Pendant ce temps, une grande partie des "proscrits" ont été régularisés dans les pays européens, se sont bien intégrés et ont même invité leurs familles. Mais, alors même qu'ils fournissaient de l'argent à la Moldavie, personne ne leur en était reconnaissant. Lorsqu’il rentraient à la maison du temps de Voronine, même pour une brève visite, ils sentaient bien qu'ils rentraient au "pays des combines". Dès la douane, on leur réclamait des pots-de-vin, puis dans toutes les institutions auxquelles ils s'adressaient...
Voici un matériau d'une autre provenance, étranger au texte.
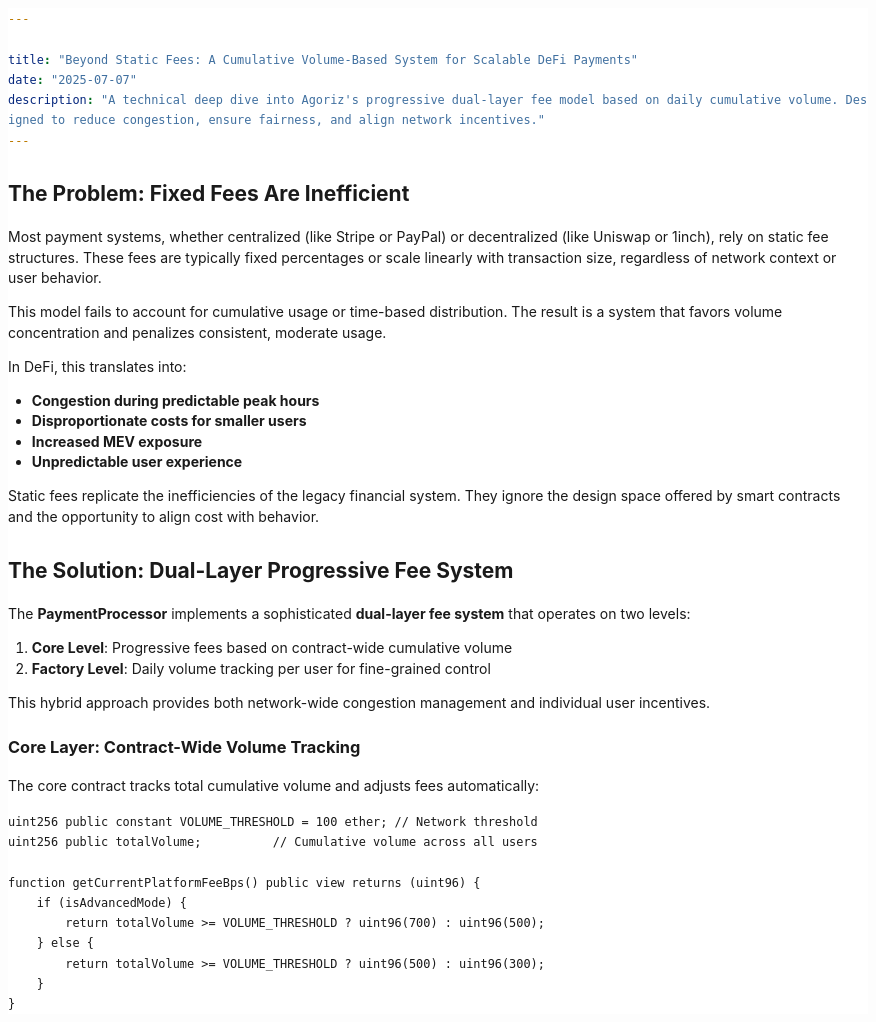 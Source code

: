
```yaml
---

title: "Beyond Static Fees: A Cumulative Volume-Based System for Scalable DeFi Payments"
date: "2025-07-07"
description: "A technical deep dive into Agoriz's progressive dual-layer fee model based on daily cumulative volume. Designed to reduce congestion, ensure fairness, and align network incentives."
---
```


## The Problem: Fixed Fees Are Inefficient

Most payment systems, whether centralized (like Stripe or PayPal) or decentralized (like Uniswap or 1inch), rely on static fee structures. These fees are typically fixed percentages or scale linearly with transaction size, regardless of network context or user behavior.

This model fails to account for cumulative usage or time-based distribution. The result is a system that favors volume concentration and penalizes consistent, moderate usage.

In DeFi, this translates into:

* **Congestion during predictable peak hours**
* **Disproportionate costs for smaller users**
* **Increased MEV exposure**
* **Unpredictable user experience**

Static fees replicate the inefficiencies of the legacy financial system. They ignore the design space offered by smart contracts and the opportunity to align cost with behavior.

## The Solution: Dual-Layer Progressive Fee System

The **PaymentProcessor** implements a sophisticated **dual-layer fee system** that operates on two levels:

1. **Core Level**: Progressive fees based on contract-wide cumulative volume
2. **Factory Level**: Daily volume tracking per user for fine-grained control

This hybrid approach provides both network-wide congestion management and individual user incentives.

### Core Layer: Contract-Wide Volume Tracking

The core contract tracks total cumulative volume and adjusts fees automatically:

```solidity
uint256 public constant VOLUME_THRESHOLD = 100 ether; // Network threshold
uint256 public totalVolume;          // Cumulative volume across all users

function getCurrentPlatformFeeBps() public view returns (uint96) {
    if (isAdvancedMode) {
        return totalVolume >= VOLUME_THRESHOLD ? uint96(700) : uint96(500);
    } else {
        return totalVolume >= VOLUME_THRESHOLD ? uint96(500) : uint96(300);
    }
}
```
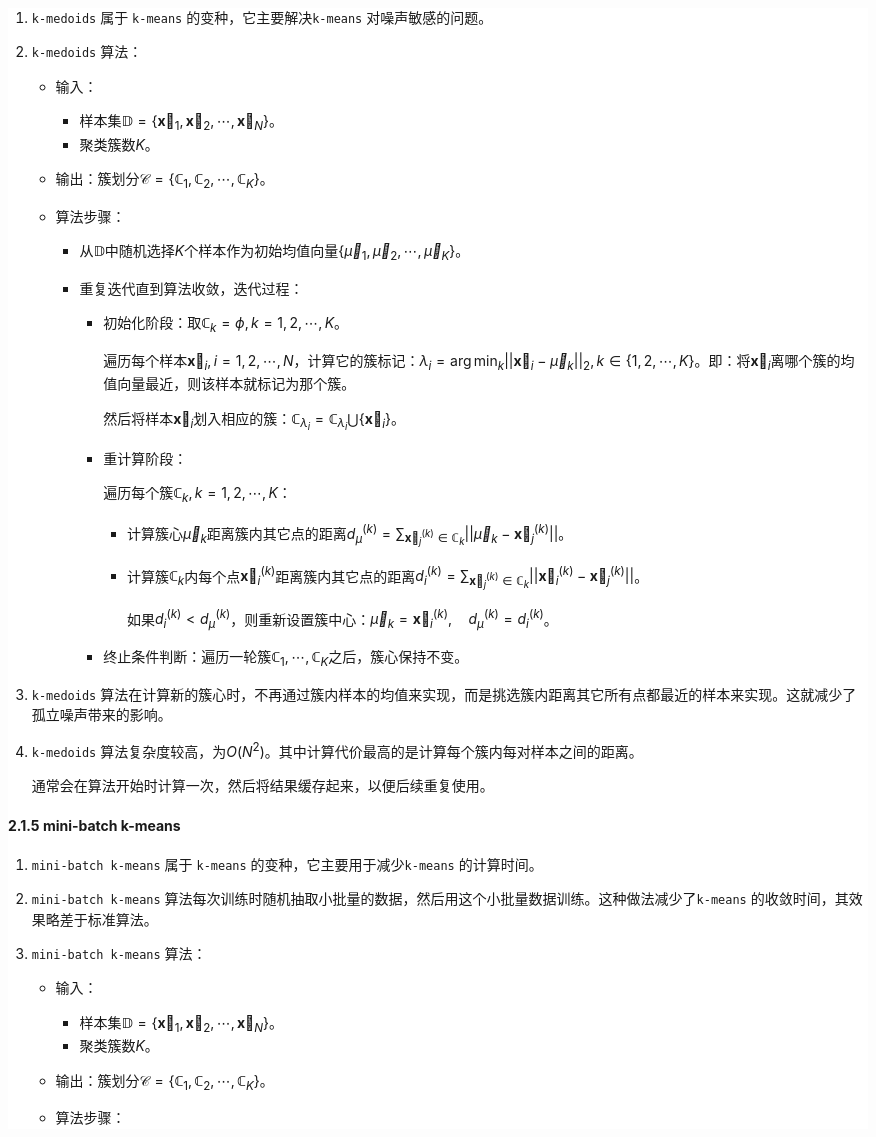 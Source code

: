 1. `k-medoids` 属于 `k-means` 的变种，它主要解决`k-means` 对噪声敏感的问题。

2. `k-medoids` 算法：

   - 输入：

     - 样本集$\mathbb D=\{\mathbf{\vec x}_1,\mathbf{\vec x}_2,\cdots,\mathbf{\vec x}_N\}$。
     - 聚类簇数$K$。

   - 输出：簇划分$\mathcal C=\{\mathbb C_1,\mathbb C_2,\cdots,\mathbb C_K\}$。

   - 算法步骤：

     - 从$\mathbb D$中随机选择$K$个样本作为初始均值向量$\{\vec \mu_1,\vec \mu_2,\cdots,\vec \mu_K\}$。

     - 重复迭代直到算法收敛，迭代过程：

       - 初始化阶段：取$\mathbb C_k=\phi,k=1,2,\cdots,K$。

         遍历每个样本$\mathbf{\vec x}_i,i=1,2,\cdots,N$，计算它的簇标记：$\lambda_i=\arg\min_{k}||\mathbf{\vec x}_i-\vec \mu_k||_2 ,k \in \{1,2,\cdots,K\}$。即：将$\mathbf{\vec x}_i$离哪个簇的均值向量最近，则该样本就标记为那个簇。

         然后将样本$\mathbf{\vec x}_i$划入相应的簇：$\mathbb C_{\lambda_i}= \mathbb C_{\lambda_i} \bigcup\{\mathbf{\vec x}_i\}$。

       - 重计算阶段：

         遍历每个簇$\mathbb C_k,k=1,2,\cdots,K$：

         - 计算簇心$\vec\mu_k$距离簇内其它点的距离$d_\mu^{(k)}=\sum_{\mathbf{\vec x}_j^{(k)}\in \mathbb C_k}||\vec\mu_k-\mathbf{\vec x}_j^{(k)}||$。

         - 计算簇$\mathbb C_k$内每个点$\mathbf{\vec x}_i^{(k)}$距离簇内其它点的距离$d_i^{(k)}=\sum_{\mathbf{\vec x}_j^{(k)}\in \mathbb C_k}||\mathbf{\vec x}_i^{(k)}-\mathbf{\vec x}_j^{(k)}||$。

           如果$d_i^{(k)}\lt d_\mu^{(k)}$，则重新设置簇中心：$\vec\mu_k = \mathbf{\vec x}_i^{(k)},\quad d_\mu^{(k)}= d_i^{(k)}$。

       - 终止条件判断：遍历一轮簇$\mathbb C_1,\cdots,\mathbb C_K$之后，簇心保持不变。

3. `k-medoids` 算法在计算新的簇心时，不再通过簇内样本的均值来实现，而是挑选簇内距离其它所有点都最近的样本来实现。这就减少了孤立噪声带来的影响。

4. `k-medoids` 算法复杂度较高，为$O(N^2)$。其中计算代价最高的是计算每个簇内每对样本之间的距离。

   通常会在算法开始时计算一次，然后将结果缓存起来，以便后续重复使用。

#### 2.1.5 mini-batch k-means

1. `mini-batch k-means` 属于 `k-means` 的变种，它主要用于减少`k-means` 的计算时间。

2. `mini-batch k-means` 算法每次训练时随机抽取小批量的数据，然后用这个小批量数据训练。这种做法减少了`k-means` 的收敛时间，其效果略差于标准算法。

3. `mini-batch k-means` 算法：

   - 输入：

     - 样本集$\mathbb D=\{\mathbf{\vec x}_1,\mathbf{\vec x}_2,\cdots,\mathbf{\vec x}_N\}$。
     - 聚类簇数$K$。

   - 输出：簇划分$\mathcal C=\{\mathbb C_1,\mathbb C_2,\cdots,\mathbb C_K\}$。

   - 算法步骤：
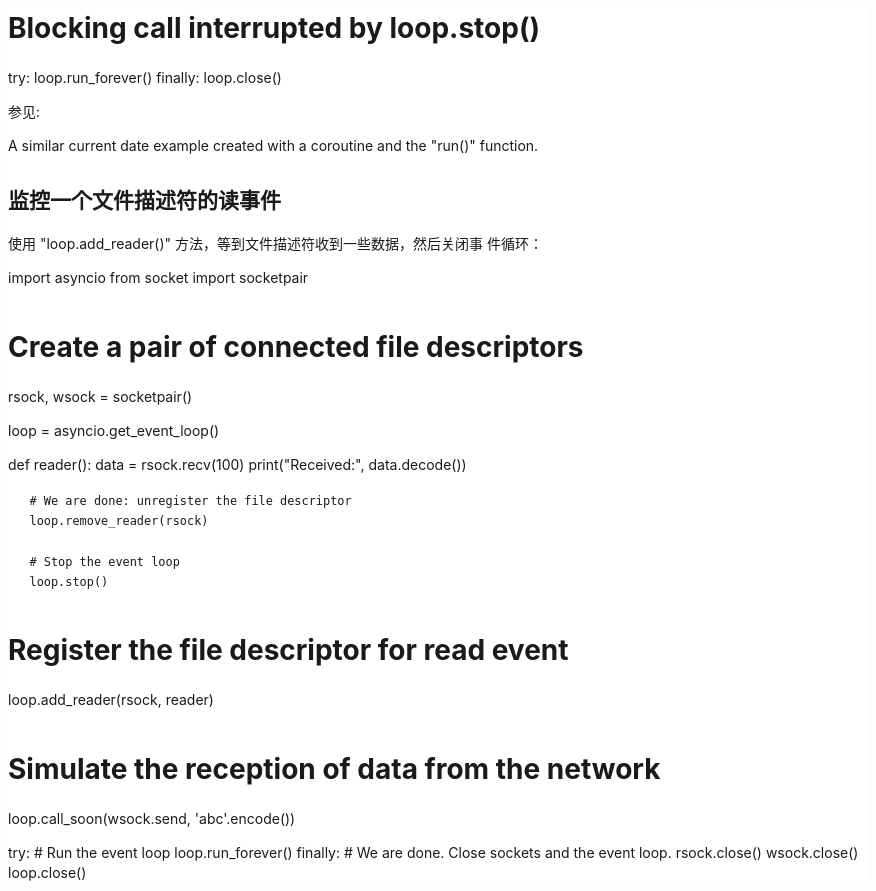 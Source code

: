    # Blocking call interrupted by loop.stop()
   try:
       loop.run_forever()
   finally:
       loop.close()

参见:

  A similar current date example created with a coroutine and the
  "run()" function.


监控一个文件描述符的读事件
--------------------------

使用 "loop.add_reader()" 方法，等到文件描述符收到一些数据，然后关闭事
件循环：

   import asyncio
   from socket import socketpair

   # Create a pair of connected file descriptors
   rsock, wsock = socketpair()

   loop = asyncio.get_event_loop()

   def reader():
       data = rsock.recv(100)
       print("Received:", data.decode())

       # We are done: unregister the file descriptor
       loop.remove_reader(rsock)

       # Stop the event loop
       loop.stop()

   # Register the file descriptor for read event
   loop.add_reader(rsock, reader)

   # Simulate the reception of data from the network
   loop.call_soon(wsock.send, 'abc'.encode())

   try:
       # Run the event loop
       loop.run_forever()
   finally:
       # We are done. Close sockets and the event loop.
       rsock.close()
       wsock.close()
       loop.close()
Pourquoi les gens haïssent les communistes

Voilà pourquoi ces gens détestent les communistes. Après le changement de gouvernement de l'année dernière [les démocrates de l’Alliance pour l'intégration européenne (AIE) est la coalition au pouvoir depuis 2009], le flux de fugitifs a diminué. Selon les données du Parquet, le nombre d'adultes passant par des filières d'immigration illégales pour entrer dans l'UE a chuté de 14,3% en 2009 par rapport à 2008, et de 16% pour le nombre d'enfants. Même les pots-de-vin ne sont plus autant demandés, bien que le phénomène reste très inquiétant. Certains émigrés ne font pas vraiment confiance en l'AIE, mais ils sont conscients qu'il n'y a pas d'autre option...

Beaucoup veulent rentrer enfin à la maison, mais seulement s'ils peuvent bénéficier de conditions de vie correctes. Au lieu du millier d'euros gagnés en Europe, ils se contenteraient de recevoir 500 euros ici.

Ils attendent tous le 28 novembre, valises à la main. Si les communistes reviennent, il y a fort à parier que la Moldavie deviendra "un pays du troisième âge". Si les démocrates restent au pouvoir et que les choses ne changent pas, la grande évasion sera pour dans quelques années. Lorsque les médecins partiront à leur tour, les vieux mourront en un tour de main. Et que restera-t-il ?

Emigration

Moins d’UE, plus de Russie

Entre 300 000 et 1 million de Moldaves vivent à l’étranger, selon Adevărul, ce qui représenterait plus d’un quart de la population du pays. "Leur destination de prédilection à long terme est l'UE, où ils peuvent gagner au moins 500 euros par mois, même en travaillant illégalement, explique le quotidien roumain. Mais arriver dans un Etat de l’UE coûte assez cher, autour de 2 630 euros", principalement pour payer des intermédiaires qui obtiennent des visas Schengen aux migrants. Pour stopper ce flux, "l’UE a offert à la Moldavie une aide de 3 millions d'euros destinée la création d'emplois pour les citoyens qui retournent dans leur pays." Le projet, auquel participent 12 Etats de l’UE est mis en place pour trois ans. En revanche, ajoute Adevărul, la Russie, qui perd chaque année 1 million de personnes actives, favorise l’immigration moldave. "Chaque année, environ 500 000 Moldaves vont travailler en Russie", une immigration de travail saisonnière facilitée par le partage de la langue russe et l’absence de visa entre les deux pays.